One way of identifying this significance, however, is to note the special way in which the brief period between Ascension Day and Pentecost unites us, and Christians of every age, with the first disciples. Peter, John Andrew and so on, saw Jesus in the flesh. They walked and talked with him, watched and listened to him over the years of his ministry. It ended in apparent failure of course, but then, as physical witnesses of the Risen Christ, they were granted a second opportunity to be in the privileged company of the Son of God.

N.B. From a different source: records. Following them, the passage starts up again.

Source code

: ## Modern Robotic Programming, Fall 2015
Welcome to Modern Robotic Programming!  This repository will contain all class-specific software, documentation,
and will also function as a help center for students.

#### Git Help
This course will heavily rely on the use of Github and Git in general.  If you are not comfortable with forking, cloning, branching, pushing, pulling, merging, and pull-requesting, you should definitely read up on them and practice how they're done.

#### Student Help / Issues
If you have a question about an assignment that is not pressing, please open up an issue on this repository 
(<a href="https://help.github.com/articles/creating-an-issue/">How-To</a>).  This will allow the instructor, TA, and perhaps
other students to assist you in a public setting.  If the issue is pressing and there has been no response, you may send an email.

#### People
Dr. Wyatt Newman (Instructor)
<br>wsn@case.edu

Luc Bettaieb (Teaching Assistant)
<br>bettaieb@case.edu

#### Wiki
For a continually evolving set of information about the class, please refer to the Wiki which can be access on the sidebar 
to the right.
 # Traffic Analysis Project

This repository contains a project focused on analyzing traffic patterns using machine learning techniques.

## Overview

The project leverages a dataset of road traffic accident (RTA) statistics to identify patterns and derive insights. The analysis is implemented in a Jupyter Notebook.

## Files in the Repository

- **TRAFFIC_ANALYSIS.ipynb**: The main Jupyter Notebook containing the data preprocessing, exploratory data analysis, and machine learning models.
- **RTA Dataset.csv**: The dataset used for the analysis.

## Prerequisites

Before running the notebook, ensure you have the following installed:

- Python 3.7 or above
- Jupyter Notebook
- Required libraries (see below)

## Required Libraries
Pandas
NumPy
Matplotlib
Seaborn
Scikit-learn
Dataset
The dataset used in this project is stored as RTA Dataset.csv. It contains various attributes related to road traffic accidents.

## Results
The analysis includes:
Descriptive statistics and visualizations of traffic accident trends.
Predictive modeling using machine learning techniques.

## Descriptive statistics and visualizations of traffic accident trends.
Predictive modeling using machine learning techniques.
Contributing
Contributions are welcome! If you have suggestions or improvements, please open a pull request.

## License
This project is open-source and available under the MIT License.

In the pursuit of our discipleship we do not have these advantages. We must live in faith in a way that those few Galileeans did not have to do. Ascension marks the point at which Jesus left them to complete their discipleship, by finding a faith just like ours. His departure "from their sight"  meant that  for a time they had to stand firm in knowledge of the Resurrection, without his unique presence to sustain them. In this way, his ascension required them to prepare themselves for what the rest of us rely on -- a Holy Spirit that draws us into the eternal life of the Father whom we do not see and the Son whom we never met.

The image of Christ ascending is grafitti painted on a wall in Bristol England, and made available in the collection of the Jean and Alexander Heard Library at Vanderbilt Divinity School.